Yesterday, in its first trading update since spinning off Dr Pepper Snapple through a US listing, Cadbury raised its sales guidance for the second time in five weeks. The company, which with the exception of its rump beverages business in Australia is now a pure play on chocolate and gum, reported that sales growth in the second quarter was above the 7 per cent reported for the first three months of the year. Last month it said that first-half revenue growth would be above the top end of the 4 per cent to 6 per cent forecast.
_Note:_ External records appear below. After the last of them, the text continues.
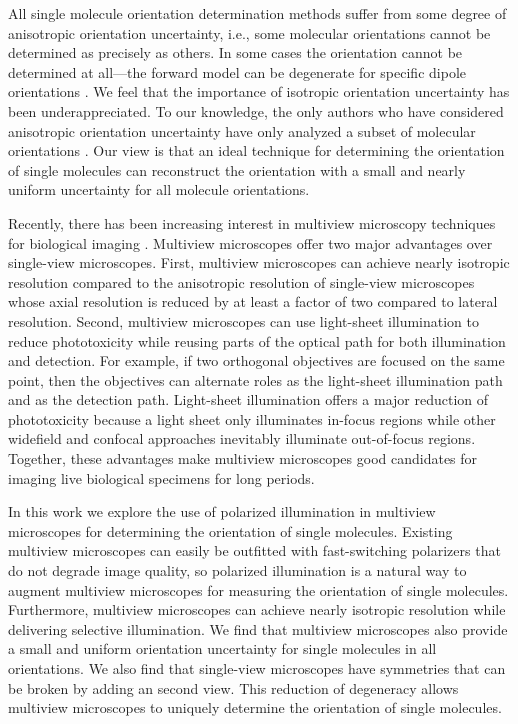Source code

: \documentclass[10pt]{article}
\begin{document}
All single molecule orientation determination methods suffer from some degree of
anisotropic orientation uncertainty, i.e., some molecular orientations cannot be
determined as precisely as others. In some cases the orientation cannot be
determined at all---the forward model can be degenerate for specific dipole
orientations \cite{fourkas2001, lu2008}. We feel that the importance of
isotropic orientation uncertainty has been underappreciated. To our knowledge,
the only authors who have considered anisotropic orientation uncertainty have
only analyzed a subset of molecular orientations \cite{agrawal2012}. Our view is
that an ideal technique for determining the orientation of single molecules can
reconstruct the orientation with a small and nearly uniform uncertainty for all
molecule orientations.

Recently, there has been increasing interest in multiview microscopy techniques
for biological imaging \cite{wu2013, keller2015, wu2016, wu2017}. Multiview
microscopes offer two major advantages over single-view microscopes. First,
multiview microscopes can achieve nearly isotropic resolution compared to the
anisotropic resolution of single-view microscopes whose axial resolution is
reduced by at least a factor of two compared to lateral resolution. Second,
multiview microscopes can use light-sheet illumination to reduce phototoxicity
while reusing parts of the optical path for both illumination and detection. For
example, if two orthogonal objectives are focused on the same point, then the
objectives can alternate roles as the light-sheet illumination path and as the
detection path. Light-sheet illumination offers a major reduction of
phototoxicity because a light sheet only illuminates in-focus regions while
other widefield and confocal approaches inevitably illuminate out-of-focus
regions. Together, these advantages make multiview microscopes good candidates
for imaging live biological specimens for long periods.

In this work we explore the use of polarized illumination in multiview
microscopes for determining the orientation of single molecules. Existing
multiview microscopes can easily be outfitted with fast-switching polarizers
that do not degrade image quality, so polarized illumination is a natural way to
augment multiview microscopes for measuring the orientation of single
molecules. Furthermore, multiview microscopes can achieve nearly isotropic
resolution while delivering selective illumination. We find that multiview
microscopes also provide a small and uniform orientation uncertainty for single
molecules in all orientations. We also find that single-view microscopes have
symmetries that can be broken by adding an second view. This reduction of
degeneracy allows multiview microscopes to uniquely determine the orientation of
single molecules.
\end{document}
Trading in the Americas was “excellent”, it is taking market share in Britain and sales in emerging markets are rising in double digits. Further, despite an increased marketing spend, operating margins have risen by at least 1.5 percentage points – indicating that Cadbury is successfully recovering higher raw material costs, which it expects to rise by 5 per cent to 6 per cent this year.
The bigger question hanging over the numbers is whether last month’s $23 billion (£11.7 billion) tie-up between Mars and Wrigley – which in sales terms will leapfrog Cadbury to become the world’s largest confectionery group – will induce the slimmed-down British company to bulk up once more. The favoured theory – evident in Cadbury’s rich forward earnings multiple of 21 times – is that it might seek a merger with Hershey of the US, despite noises to the contrary from Todd Stitzer, chief executive, and from the chairman of the Hershey Trust, which would have the ultimate say. Failing that, Kraft is seen as a possible partner.
Cadbury insists that its strategy is unchanged. Indeed, Mars’s swoop on Wrigley might be seen as a belated endorsement of Cadbury’s “total confectionery” model, through which it broke into the high-growth chewing gum market four years ago with the purchase of Adams. Further, it has the fastest projected earnings growth among the major European food producers: a forecast 13 per cent this year and next.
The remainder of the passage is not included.